Huerta, 21, of Oklahoma City, is one those children. Her family moved from Mexico when she was 2, and the United States is the only country she's ever called home.
“It's definitely brought hope to a lot of us here,” said Huerta, her voice cracking with emotion. “I was dancing earlier, and crying. Most people don't understand what this means for us — it means we have a better shot at a better future.”
The policy change was announced Friday by Homeland Security Secretary Janet Napolitano, and will affect as many as 800,000 immigrants nationally who have lived in fear of deportation. It also bypasses Congress and partially achieves goals of the DREAM Act, a long-sought plan to establish a path toward citizenship for young people who came to the United State illegally.
Members of Oklahoma's congressional delegation criticized the decision, saying it bypassed the legislative process and was politically motivated.
DREAM Act is an acronym for Development, Relief and Education for Alien Minors.

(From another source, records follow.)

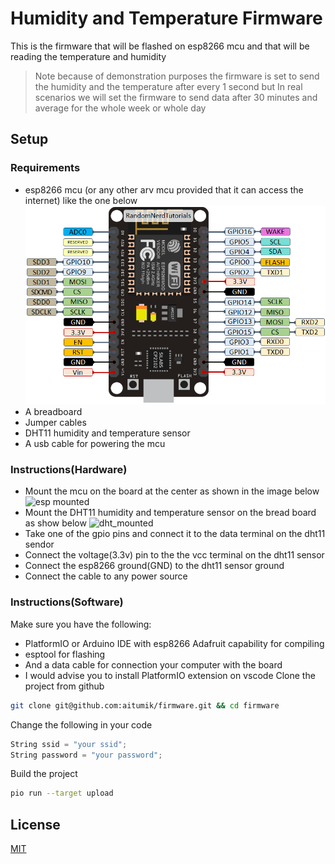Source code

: # Humidity and Temperature Firmware
This is the firmware that will be flashed on esp8266 mcu and that will be reading the temperature and humidity

> Note because of demonstration purposes the firmware is set to send the
> humidity and the temperature after every 1 second but In real scenarios we
> will set the firmware to send data after 30 minutes and average for the whole
> week or whole day 

## Setup
### Requirements
* esp8266 mcu (or any other arv mcu provided that it can access the internet)
  like the one below
  ![esp_image](/screenshots/esp8266.png)
* A breadboard
* Jumper cables
* DHT11 humidity and temperature sensor
* A usb cable for powering the mcu

### Instructions(Hardware)
* Mount the mcu on the board at the center as shown in the image below
![esp mounted](/screenshots/espmounted.png)
* Mount the DHT11 humidity and temperature sensor on the bread board as show
  below
![dht_mounted](/screenshots/dhtmounted.png)
* Take one of the gpio pins and connect it to the data terminal on the dht11
sendor
* Connect the voltage(3.3v) pin to the the vcc terminal on the dht11 sensor
* Connect the esp8266 ground(GND) to the dht11 sensor ground
* Connect the cable to any power source

### Instructions(Software)
Make sure you have the following:
  * PlatformIO or Arduino IDE with esp8266 Adafruit capability for compiling
  * esptool for flashing
  * And a data cable for connection your computer with the board
  * I would advise you to install PlatformIO extension on vscode
Clone the project from github
```bash
git clone git@github.com:aitumik/firmware.git && cd firmware
```
Change the following in your code
```c
String ssid = "your ssid";
String password = "your password";
```
Build the project
```bash
pio run --target upload
```




## License
[MIT](http://google.com=?MIT")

Under the administration plan, illegal immigrants will be immune from deportation if they were brought to the United States before turning 16 and are younger than 30. They would have to have been in the country for at least five continuous years, have no criminal record, graduated from a U.S. high school or earned a GED, or served in the military.
More importantly, they can apply for a work permit that will be good for two years with no limits on how many times it can be renewed. The policy will not lead toward citizenship but will remove the threat of deportation.
The policy will allow young people opportunities to pursue better jobs, start businesses and create new jobs, said Jorge Hernandez, executive director of Capitol Hill Main Street program.
“The whole Hispanic community is celebrating today,” Hernandez said. “This means the life parents hoped for their children when they came to the United States isn't limited or have a ceiling.”
Michael Brooks-Jimenez, an immigration attorney in Oklahoma City, said his telephone has been ringing nonstop since the announcement was made. He said he's researching the process and paperwork that will be required to obtain work permits for his younger clients that meet the new policy requirements.